Question 4.5: Does the network ever solve the task? Run the network several times. Report the final SSE at the end of training for each run (hover on the last point in the Train Epoch Plot to see the value).

No, my networks never landed on a solution to the task. Instead, it tended to plateau around a SSE of 0.53.

Question 4.6: Does the network ever learn to solve this “Impossible” problem? Report the final SSE values for your runs.

No it doesn't solve it. The SSE appears to be highly variable, showing jagged rising and falling, however it never lands on a solution to the problem. My network ended with an SSE of 0.589. 

Question 4.7a: Provide a general characterization of how many epochs it took for your network to learn this impossible problem (e.g., slowest, fastest, rough average).

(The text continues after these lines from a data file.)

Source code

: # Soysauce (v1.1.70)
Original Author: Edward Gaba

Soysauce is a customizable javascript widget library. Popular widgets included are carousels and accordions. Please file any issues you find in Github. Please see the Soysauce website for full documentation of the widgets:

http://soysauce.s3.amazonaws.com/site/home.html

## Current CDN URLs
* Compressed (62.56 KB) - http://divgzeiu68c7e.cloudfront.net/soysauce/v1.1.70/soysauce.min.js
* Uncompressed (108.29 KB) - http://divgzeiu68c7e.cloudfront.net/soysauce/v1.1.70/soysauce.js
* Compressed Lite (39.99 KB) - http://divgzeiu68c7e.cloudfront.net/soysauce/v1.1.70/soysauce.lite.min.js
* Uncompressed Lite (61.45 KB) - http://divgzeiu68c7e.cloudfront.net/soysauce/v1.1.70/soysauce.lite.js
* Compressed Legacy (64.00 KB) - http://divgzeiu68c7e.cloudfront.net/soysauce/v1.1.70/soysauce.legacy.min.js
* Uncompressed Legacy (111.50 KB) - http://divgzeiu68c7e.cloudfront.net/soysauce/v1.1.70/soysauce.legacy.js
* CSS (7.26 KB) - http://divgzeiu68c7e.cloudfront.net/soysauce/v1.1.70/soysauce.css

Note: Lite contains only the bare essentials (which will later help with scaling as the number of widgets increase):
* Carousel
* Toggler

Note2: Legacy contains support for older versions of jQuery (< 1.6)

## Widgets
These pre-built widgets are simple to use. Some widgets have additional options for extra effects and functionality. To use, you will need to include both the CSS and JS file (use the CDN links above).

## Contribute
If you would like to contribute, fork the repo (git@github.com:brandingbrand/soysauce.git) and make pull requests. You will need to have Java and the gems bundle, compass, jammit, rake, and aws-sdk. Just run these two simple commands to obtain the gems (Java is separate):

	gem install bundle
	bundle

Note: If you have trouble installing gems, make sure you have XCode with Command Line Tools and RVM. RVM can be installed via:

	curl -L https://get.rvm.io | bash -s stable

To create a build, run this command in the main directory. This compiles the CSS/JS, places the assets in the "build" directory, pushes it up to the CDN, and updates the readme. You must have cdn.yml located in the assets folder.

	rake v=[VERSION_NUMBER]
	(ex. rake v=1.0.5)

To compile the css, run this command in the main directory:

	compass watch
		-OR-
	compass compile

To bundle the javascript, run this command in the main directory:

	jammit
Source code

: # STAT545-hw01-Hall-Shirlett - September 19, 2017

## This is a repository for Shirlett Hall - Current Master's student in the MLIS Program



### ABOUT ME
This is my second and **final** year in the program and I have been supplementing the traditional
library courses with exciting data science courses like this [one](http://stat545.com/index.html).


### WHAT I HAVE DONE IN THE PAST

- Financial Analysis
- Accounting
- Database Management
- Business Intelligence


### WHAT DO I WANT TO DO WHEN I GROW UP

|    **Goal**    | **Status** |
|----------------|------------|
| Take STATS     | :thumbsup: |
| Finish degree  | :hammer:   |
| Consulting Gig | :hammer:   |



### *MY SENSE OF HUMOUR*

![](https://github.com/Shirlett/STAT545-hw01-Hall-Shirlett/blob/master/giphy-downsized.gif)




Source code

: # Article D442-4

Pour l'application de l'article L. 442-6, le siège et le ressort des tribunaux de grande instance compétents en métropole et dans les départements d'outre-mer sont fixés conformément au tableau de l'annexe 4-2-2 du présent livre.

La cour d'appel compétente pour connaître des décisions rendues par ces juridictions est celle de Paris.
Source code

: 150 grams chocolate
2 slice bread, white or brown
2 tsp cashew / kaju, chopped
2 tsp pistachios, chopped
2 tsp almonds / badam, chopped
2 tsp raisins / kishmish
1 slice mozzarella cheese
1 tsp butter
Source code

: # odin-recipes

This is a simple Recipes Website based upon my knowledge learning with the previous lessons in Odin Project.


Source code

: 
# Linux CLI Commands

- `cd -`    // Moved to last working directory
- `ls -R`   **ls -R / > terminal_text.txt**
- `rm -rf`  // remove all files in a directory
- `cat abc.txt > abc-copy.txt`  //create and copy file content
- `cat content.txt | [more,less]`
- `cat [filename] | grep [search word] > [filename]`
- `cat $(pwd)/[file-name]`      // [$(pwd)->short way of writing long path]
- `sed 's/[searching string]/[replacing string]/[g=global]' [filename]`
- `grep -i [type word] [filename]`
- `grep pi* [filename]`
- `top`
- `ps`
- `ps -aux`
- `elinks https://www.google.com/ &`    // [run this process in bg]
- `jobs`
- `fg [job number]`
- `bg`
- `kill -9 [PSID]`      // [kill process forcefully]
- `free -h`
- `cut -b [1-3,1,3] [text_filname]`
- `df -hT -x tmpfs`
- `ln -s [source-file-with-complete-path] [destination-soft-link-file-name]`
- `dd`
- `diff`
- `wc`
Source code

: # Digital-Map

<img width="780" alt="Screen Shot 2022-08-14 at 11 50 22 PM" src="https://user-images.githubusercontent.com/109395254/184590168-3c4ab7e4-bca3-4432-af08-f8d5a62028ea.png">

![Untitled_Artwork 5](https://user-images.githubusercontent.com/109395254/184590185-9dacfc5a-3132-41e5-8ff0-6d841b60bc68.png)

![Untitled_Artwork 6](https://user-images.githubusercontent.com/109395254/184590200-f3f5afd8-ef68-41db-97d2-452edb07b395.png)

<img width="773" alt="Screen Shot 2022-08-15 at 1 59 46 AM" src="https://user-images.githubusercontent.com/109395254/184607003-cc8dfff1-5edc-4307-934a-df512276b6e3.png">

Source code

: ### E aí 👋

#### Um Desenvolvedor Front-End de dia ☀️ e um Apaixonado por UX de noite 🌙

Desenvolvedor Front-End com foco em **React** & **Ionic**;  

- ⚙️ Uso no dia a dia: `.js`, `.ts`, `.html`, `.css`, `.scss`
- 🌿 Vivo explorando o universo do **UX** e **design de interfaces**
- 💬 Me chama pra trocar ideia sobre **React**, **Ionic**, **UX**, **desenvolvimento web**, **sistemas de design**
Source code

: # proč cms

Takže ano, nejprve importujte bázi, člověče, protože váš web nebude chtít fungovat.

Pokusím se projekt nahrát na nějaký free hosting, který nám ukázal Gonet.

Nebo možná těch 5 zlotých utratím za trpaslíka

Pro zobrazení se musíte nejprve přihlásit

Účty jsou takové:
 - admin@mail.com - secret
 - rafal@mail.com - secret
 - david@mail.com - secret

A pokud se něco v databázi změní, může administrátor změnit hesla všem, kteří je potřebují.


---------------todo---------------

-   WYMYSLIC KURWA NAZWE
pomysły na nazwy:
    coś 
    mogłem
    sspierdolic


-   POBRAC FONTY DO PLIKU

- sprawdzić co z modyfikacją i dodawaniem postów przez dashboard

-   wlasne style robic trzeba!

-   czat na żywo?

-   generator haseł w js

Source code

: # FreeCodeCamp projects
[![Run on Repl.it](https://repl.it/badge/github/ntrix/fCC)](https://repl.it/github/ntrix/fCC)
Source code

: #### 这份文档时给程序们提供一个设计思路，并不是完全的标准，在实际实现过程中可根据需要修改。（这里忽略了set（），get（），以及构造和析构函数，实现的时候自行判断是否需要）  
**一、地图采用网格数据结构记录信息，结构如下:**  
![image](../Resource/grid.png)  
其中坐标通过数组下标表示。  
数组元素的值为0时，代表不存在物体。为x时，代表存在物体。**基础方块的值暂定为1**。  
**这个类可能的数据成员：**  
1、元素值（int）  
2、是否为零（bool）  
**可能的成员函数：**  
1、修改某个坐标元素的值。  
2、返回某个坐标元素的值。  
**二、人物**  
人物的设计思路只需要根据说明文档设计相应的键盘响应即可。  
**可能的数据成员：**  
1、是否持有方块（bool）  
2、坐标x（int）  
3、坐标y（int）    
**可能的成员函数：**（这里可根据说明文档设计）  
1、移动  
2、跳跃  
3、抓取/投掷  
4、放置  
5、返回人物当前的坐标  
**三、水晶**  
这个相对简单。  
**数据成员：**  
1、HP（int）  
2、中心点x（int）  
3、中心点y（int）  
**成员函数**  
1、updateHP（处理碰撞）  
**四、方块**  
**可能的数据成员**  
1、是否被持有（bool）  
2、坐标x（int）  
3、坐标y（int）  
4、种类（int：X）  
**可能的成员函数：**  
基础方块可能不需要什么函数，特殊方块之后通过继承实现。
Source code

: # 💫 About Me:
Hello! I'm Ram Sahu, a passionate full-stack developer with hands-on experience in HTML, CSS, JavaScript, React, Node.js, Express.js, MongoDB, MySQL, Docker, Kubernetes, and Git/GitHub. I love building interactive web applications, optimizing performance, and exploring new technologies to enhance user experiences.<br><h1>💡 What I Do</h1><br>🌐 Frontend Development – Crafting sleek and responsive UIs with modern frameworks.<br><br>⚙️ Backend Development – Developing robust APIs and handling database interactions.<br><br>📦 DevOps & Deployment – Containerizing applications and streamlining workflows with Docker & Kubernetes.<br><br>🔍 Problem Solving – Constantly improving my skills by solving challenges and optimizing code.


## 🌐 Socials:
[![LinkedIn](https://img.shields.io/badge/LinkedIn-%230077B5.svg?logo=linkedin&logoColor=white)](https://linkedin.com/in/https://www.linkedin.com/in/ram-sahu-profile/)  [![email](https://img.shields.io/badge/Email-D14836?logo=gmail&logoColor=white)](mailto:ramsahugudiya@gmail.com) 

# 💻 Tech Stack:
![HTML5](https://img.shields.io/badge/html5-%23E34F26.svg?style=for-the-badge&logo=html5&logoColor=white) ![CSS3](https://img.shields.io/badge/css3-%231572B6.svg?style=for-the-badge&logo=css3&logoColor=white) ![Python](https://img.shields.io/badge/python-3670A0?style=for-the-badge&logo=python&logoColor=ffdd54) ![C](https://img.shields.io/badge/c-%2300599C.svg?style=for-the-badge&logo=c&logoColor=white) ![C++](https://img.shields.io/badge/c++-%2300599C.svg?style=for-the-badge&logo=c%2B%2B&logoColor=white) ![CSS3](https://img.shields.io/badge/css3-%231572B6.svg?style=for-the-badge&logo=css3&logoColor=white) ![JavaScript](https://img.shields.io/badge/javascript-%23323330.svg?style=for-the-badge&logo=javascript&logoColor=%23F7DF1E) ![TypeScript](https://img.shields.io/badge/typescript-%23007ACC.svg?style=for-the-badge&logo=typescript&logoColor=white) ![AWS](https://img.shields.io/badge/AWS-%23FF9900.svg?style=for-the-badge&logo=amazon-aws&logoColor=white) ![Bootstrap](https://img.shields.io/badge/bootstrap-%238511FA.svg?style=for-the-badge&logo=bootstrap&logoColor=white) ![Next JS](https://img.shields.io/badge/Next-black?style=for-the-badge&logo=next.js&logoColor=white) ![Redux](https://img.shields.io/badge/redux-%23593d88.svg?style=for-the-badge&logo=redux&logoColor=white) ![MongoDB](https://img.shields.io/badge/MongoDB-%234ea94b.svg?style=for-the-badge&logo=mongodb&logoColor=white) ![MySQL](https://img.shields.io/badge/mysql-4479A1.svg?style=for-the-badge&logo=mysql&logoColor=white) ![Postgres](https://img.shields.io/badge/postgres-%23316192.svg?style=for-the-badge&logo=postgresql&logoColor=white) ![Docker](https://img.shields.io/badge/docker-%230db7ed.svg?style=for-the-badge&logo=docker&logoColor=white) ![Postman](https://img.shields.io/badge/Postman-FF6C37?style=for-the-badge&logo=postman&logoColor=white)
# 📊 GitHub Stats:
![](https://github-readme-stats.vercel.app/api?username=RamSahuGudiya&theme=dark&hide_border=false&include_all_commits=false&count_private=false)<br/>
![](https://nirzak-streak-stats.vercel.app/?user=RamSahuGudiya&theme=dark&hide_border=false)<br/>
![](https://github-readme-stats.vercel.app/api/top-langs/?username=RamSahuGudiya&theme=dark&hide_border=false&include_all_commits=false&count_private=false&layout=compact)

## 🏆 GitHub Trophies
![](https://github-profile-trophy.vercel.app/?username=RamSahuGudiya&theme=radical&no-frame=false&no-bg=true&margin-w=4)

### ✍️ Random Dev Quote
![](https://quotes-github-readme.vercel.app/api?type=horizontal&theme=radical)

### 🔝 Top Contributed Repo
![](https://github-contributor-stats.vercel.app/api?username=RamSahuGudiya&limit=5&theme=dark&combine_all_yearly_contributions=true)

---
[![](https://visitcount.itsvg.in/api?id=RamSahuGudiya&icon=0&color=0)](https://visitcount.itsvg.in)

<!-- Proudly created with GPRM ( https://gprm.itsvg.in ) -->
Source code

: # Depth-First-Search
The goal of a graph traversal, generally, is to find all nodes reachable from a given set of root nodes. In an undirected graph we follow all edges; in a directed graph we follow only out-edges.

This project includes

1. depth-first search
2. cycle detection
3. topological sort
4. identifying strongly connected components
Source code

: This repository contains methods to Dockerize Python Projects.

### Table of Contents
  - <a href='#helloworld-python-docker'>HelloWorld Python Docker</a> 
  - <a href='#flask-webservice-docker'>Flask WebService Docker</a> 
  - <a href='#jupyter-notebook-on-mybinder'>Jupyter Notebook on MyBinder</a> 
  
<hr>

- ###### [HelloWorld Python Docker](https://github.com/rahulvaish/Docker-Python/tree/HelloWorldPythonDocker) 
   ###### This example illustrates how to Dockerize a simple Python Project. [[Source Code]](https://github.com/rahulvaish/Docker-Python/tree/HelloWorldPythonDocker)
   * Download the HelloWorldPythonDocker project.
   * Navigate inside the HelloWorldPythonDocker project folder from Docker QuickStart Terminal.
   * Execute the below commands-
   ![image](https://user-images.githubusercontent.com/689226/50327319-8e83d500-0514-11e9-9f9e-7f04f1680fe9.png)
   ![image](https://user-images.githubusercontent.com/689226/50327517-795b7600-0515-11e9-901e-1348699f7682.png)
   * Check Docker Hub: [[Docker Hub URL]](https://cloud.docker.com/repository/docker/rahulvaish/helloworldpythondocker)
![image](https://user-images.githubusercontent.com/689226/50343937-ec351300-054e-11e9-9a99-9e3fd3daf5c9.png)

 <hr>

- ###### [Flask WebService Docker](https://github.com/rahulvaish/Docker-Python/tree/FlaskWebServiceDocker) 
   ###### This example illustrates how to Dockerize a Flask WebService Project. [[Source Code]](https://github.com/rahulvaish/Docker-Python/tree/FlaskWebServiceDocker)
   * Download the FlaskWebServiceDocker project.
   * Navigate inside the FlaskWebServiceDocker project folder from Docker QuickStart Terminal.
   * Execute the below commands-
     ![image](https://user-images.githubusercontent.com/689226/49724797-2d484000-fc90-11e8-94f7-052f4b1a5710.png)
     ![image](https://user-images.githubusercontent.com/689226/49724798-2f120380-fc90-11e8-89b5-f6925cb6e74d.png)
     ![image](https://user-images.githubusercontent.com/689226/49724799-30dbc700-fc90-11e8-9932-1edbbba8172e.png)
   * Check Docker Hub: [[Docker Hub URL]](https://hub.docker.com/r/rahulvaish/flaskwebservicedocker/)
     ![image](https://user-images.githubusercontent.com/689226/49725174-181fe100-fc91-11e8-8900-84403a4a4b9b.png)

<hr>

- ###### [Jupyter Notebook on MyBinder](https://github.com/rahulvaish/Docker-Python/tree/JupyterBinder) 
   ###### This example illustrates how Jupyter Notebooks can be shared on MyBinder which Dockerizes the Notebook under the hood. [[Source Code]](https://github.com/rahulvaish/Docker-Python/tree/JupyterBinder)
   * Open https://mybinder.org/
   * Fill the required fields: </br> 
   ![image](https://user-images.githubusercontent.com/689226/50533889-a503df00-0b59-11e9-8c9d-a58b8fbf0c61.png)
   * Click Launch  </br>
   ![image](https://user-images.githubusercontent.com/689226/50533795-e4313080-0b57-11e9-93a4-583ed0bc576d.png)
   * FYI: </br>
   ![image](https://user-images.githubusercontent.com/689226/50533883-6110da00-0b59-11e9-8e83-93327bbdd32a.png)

Some trials it would learn very quickly, with the last zero being after 16 epochs. Other trials it would learn much more slowly, with the last zero occurring as late as 330 epochs. The average in my trials appears to be around 160 epochs.

Question 4.7b: Can you figure out how the hidden units have made the problem solvable, whereas it was impossible for a network without a hidden layer? Step through a few trials in a network after learning and report which hidden units are active for the four events, and also report the weights from these units to the output units. (note this will differ across network runs - just give one example).

The hidden units can act as 'intermediate processors' that enable the network to categorize input patterns in ways that support the correct output associations. On top of looking for the pattern of associations that maximizes performance on the task, now it can have neurons receptive to combinations of neurons and discriminate between those responses to arrive at the correct response.

My network arrrived at the following responses:
Input => Hidden => Output
1&3 => 2&4 => 1
2&4 => 2&4 => 1
1&2 => 3 => 2
3&4 => 3 => 2

Skip family trees

Question 4.10: Do the hidden units learn to represent the individual lines like they did in self_org? Why or why not? Explain in terms of how the learning rule is designed to adjust weights when minimizing error.

The hidden units do not specifically represent individual lines likey did in self_org. Instead,the network forms distributed representations across multiple neurons. Unlike the self_org example where neurons specialize in particular patterns, error-driven learning adjusts weights to reduce output error, encouraging each neuron to contribute to the correct result. This approach involves more neurons in representing each outcome, leading to less specialized representations.

Question 4.11: Report what you see in the output in the test trials and over epochs of learning and runs. On average, does the network generalize its learning by reporting the correct combinations of lines for these novel patterns? Consider why this might be in terms of the internal hidden representations that were learned by the hidden layer in the earlier question.

No, the network does not generalize its learning well. This might be because the hidden layer's representations were created to do well only on the test data it was attempting to minimize error on, and not capture underlying patterns or 'useful' representations. We could say that our model has been overfitted, and does not have the ability to generalize past its training data.  

Question 4.12: On average, does Hebbian learning in the hidden layer help the network perform better at generalizing to new items? Why or why not? Consider more generally how the combination of learning rules might be useful for the brain.

Yes, on average, Hebbian learning does help the network at generalizing better to new items. This is because Hebbian learning encourages the model to learn more generalizable representations of its inputs by encouraging the network to find shared features across different patterns. Error-driven learning can take this refined information and  adjust the weights based on the errors observed in training, refining the network's performance on the task. 
Combining these forms of learning could be very helpful in the brain, as the brain has to learn associations and organize information it encounters in the world, as well as optimize and discriminate between inputs as is done in error-driven learning. Together, they allow the brain to perform a range of tasks, and adapt to what is demanded by its environment.